Let’s say I have a model called User. User has two attributes or table
columns: id, username
By using the code below I can check that there is a username “Tom” and
return 1 ifthere is and 0 if there is not
User.find_by_username(“Tom”)? 1 : 0
How would I find out Tom’s corresponding id?
For example I’m looking for something along the lines of:
User.find_by_username(“Tom”).id
On Wed, Apr 25, 2012 at 4:13 PM, Christopher D. [email protected]
wrote:
I can check that there is indeed a username (“Tom”) and return 1 if
there is one and 0 by using this code
User.find_by_username(“Tom”)? 1 : 0
How would I find out Tom’s corresponding id?
Here’s a couple of ways:
@user = User.find_by_username(“Tom”) ? @user.id : 0
User.find_by_username(“Tom”).id rescue 0
I’ll bet there will be other suggestions 
On Apr 25, 2012, at 16:13 , Christopher D. wrote:
Let’s say I have a model called User.
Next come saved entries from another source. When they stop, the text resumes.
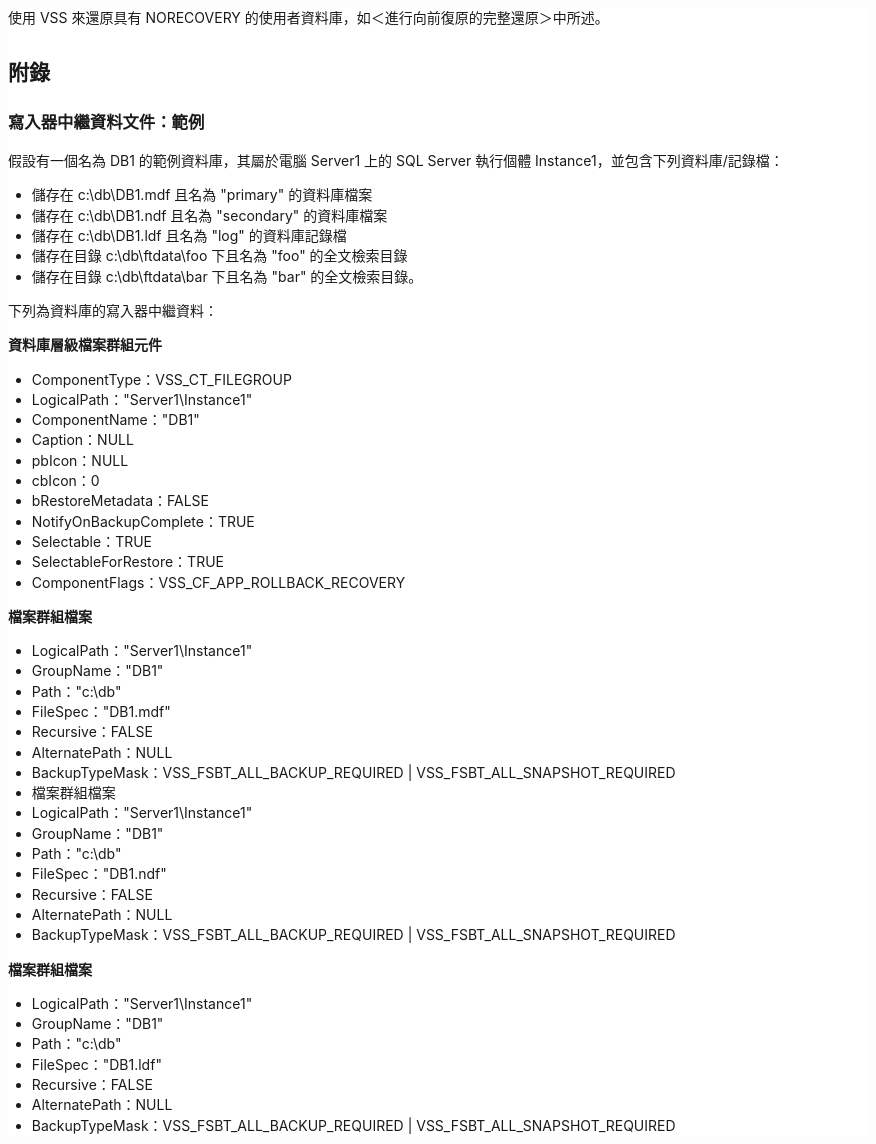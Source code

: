 使用 VSS 來還原具有 NORECOVERY 的使用者資料庫，如＜進行向前復原的完整還原＞中所述。

## <a name="appendix"></a>附錄

### <a name="writer-metadata-document--an-example"></a>寫入器中繼資料文件：範例

假設有一個名為 DB1 的範例資料庫，其屬於電腦 Server1 上的 SQL Server 執行個體 Instance1，並包含下列資料庫/記錄檔：

- 儲存在 c:\db\DB1.mdf 且名為 "primary" 的資料庫檔案
- 儲存在 c:\db\DB1.ndf 且名為 "secondary" 的資料庫檔案
- 儲存在 c:\db\DB1.ldf 且名為 "log" 的資料庫記錄檔
- 儲存在目錄 c:\db\ftdata\foo 下且名為 "foo" 的全文檢索目錄
- 儲存在目錄 c:\db\ftdata\bar 下且名為 "bar" 的全文檢索目錄。

下列為資料庫的寫入器中繼資料：

**資料庫層級檔案群組元件**

- ComponentType：VSS_CT_FILEGROUP
- LogicalPath："Server1\Instance1"
- ComponentName："DB1"
- Caption：NULL
- pbIcon：NULL
- cbIcon：0
- bRestoreMetadata：FALSE
- NotifyOnBackupComplete：TRUE
- Selectable：TRUE
- SelectableForRestore：TRUE
- ComponentFlags：VSS_CF_APP_ROLLBACK_RECOVERY

**檔案群組檔案**

- LogicalPath："Server1\Instance1"
- GroupName："DB1"
- Path："c:\db"
- FileSpec："DB1.mdf"
- Recursive：FALSE
- AlternatePath：NULL
- BackupTypeMask：VSS_FSBT_ALL_BACKUP_REQUIRED | VSS_FSBT_ALL_SNAPSHOT_REQUIRED
- 檔案群組檔案
- LogicalPath："Server1\Instance1"
- GroupName："DB1"
- Path："c:\db"
- FileSpec："DB1.ndf"
- Recursive：FALSE
- AlternatePath：NULL
- BackupTypeMask：VSS_FSBT_ALL_BACKUP_REQUIRED | VSS_FSBT_ALL_SNAPSHOT_REQUIRED

**檔案群組檔案**

- LogicalPath："Server1\Instance1"
- GroupName："DB1"
- Path："c:\db"
- FileSpec："DB1.ldf"
- Recursive：FALSE
- AlternatePath：NULL
- BackupTypeMask：VSS_FSBT_ALL_BACKUP_REQUIRED | VSS_FSBT_ALL_SNAPSHOT_REQUIRED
User has two attributes or table
columns: id, username
I can check that there is indeed a username (“Tom”) and return 1 if
there is one and 0 by using this code
User.find_by_username(“Tom”)? 1 : 0
How would I find out Tom’s corresponding id?
-
This is a rails question, not a ruby question. Please use the
appropriate forum.
-
You do know that both 0 and 1 are truthy in ruby, yes? Don’t get bit
by that.
On Wed, Apr 25, 2012 at 8:38 PM, Ryan D.
[email protected]wrote:
- You do know that both 0 and 1 are truthy in ruby, yes? Don’t get bit by
that.
And if you’re having trouble telling whether something is truthy, let me
offer https://github.com/ymendel/truthy .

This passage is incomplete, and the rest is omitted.